*** Opening Supplied data ***
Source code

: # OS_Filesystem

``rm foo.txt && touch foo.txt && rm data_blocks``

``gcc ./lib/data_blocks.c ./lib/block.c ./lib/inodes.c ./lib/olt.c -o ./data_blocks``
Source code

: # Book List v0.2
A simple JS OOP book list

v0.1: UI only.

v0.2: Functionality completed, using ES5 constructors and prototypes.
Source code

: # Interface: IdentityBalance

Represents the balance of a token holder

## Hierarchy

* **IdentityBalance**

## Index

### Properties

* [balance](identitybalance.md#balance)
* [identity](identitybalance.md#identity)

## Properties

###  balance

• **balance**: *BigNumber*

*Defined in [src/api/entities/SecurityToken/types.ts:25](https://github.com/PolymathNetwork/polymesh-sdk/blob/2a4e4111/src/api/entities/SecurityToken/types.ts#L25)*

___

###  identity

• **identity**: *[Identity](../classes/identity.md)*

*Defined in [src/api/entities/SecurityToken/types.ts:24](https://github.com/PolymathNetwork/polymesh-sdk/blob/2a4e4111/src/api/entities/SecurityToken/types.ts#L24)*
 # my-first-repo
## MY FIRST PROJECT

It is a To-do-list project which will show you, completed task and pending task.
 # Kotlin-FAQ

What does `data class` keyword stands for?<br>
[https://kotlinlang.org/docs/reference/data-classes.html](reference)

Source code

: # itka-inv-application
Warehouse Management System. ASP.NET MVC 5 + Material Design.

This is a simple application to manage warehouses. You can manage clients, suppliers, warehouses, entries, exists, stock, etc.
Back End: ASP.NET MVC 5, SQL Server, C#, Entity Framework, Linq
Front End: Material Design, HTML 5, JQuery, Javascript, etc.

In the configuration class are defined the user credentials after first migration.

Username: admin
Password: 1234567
*** Closing Supplied data ***
*** Opening Supplied data ***
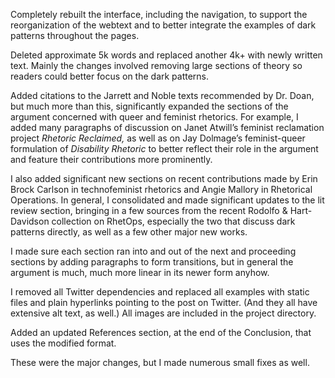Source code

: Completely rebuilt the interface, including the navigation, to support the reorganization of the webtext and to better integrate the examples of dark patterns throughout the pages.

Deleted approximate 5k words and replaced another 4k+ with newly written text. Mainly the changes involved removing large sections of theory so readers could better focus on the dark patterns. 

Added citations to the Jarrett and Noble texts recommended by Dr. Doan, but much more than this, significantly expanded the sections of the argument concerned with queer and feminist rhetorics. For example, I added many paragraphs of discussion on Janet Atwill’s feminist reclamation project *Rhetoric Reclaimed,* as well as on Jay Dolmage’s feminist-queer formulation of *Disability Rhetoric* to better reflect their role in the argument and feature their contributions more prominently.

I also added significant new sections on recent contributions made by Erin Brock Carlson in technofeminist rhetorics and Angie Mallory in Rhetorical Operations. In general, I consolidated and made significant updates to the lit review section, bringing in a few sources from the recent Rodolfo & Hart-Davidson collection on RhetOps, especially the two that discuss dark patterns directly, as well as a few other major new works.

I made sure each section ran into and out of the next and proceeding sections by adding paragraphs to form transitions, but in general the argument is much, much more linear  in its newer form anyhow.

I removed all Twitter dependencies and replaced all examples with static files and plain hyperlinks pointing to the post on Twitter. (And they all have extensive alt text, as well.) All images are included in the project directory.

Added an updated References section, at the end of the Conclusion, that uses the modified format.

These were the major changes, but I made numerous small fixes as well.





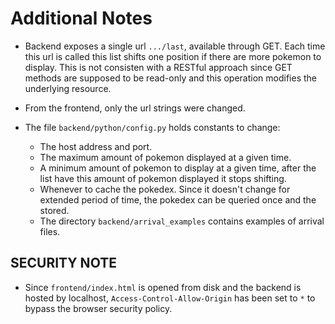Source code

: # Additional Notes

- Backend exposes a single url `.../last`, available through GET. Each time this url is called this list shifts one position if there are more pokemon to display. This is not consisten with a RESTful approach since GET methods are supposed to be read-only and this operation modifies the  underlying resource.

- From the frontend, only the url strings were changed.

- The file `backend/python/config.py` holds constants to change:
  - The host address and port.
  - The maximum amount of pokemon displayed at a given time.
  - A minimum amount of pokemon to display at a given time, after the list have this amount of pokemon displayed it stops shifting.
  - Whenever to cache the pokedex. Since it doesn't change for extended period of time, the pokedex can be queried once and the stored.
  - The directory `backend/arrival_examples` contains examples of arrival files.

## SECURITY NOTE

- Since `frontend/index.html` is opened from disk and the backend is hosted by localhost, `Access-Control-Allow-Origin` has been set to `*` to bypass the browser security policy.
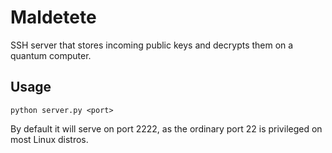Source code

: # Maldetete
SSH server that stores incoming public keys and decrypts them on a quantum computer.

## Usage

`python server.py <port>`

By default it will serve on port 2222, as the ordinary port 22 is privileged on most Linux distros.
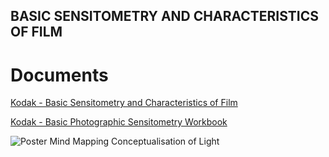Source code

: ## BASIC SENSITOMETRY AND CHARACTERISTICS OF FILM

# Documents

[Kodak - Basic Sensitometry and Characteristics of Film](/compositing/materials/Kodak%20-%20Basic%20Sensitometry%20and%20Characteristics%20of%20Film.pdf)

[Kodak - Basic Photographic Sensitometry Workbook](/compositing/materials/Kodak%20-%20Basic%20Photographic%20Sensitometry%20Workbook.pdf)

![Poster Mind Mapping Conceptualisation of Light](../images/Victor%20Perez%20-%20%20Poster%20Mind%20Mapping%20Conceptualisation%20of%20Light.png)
*** Closing Supplied data ***
*** Opening Supplied data ***
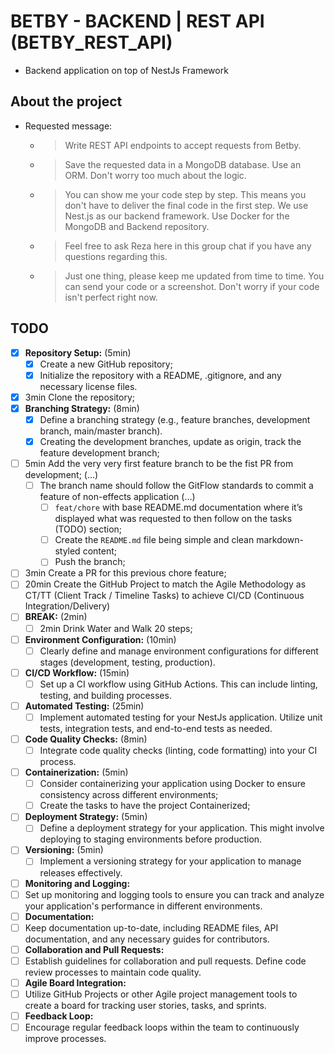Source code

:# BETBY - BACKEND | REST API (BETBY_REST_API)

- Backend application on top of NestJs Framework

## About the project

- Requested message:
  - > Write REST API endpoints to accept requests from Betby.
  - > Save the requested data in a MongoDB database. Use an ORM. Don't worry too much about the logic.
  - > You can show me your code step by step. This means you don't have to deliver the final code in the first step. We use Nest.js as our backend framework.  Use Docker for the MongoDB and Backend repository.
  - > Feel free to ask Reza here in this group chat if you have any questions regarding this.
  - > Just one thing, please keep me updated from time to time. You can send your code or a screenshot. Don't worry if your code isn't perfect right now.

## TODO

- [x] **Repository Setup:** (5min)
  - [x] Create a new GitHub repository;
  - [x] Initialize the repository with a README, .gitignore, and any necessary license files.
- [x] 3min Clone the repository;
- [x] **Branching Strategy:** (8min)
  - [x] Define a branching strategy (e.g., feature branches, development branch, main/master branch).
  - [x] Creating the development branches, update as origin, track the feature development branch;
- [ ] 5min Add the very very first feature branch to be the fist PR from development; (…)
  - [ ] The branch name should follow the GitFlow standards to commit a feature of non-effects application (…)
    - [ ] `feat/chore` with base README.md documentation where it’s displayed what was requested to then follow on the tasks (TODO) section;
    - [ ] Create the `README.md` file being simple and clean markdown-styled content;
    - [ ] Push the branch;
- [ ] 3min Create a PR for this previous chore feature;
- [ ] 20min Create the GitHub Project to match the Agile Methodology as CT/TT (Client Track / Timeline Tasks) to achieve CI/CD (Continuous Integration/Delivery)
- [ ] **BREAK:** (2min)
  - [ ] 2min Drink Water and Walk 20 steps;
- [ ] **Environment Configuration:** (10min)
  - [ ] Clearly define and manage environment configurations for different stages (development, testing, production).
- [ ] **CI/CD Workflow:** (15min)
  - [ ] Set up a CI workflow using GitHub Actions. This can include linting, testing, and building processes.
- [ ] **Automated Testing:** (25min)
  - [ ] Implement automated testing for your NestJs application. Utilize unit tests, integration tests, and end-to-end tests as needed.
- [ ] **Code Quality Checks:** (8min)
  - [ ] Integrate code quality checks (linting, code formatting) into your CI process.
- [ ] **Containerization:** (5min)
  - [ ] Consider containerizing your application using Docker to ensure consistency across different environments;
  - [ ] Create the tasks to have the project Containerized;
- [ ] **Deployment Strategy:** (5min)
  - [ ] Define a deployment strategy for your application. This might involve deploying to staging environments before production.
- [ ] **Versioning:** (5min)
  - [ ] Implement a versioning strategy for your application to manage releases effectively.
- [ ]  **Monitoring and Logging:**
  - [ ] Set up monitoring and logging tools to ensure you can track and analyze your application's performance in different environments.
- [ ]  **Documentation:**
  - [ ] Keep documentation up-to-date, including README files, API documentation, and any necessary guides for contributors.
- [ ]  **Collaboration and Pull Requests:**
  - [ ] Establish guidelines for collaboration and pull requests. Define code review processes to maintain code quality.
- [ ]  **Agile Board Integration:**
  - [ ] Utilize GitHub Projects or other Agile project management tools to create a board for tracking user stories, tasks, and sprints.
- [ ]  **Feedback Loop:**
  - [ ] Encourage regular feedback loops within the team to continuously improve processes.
*** Closing Supplied data ***
In the entries above, find each line that has the word "different". Copy it.

  - [ ] Clearly define and manage environment configurations for different stages (development, testing, production).
  - [ ] Consider containerizing your application using Docker to ensure consistency across different environments;
  - [ ] Set up monitoring and logging tools to ensure you can track and analyze your application's performance in different environments.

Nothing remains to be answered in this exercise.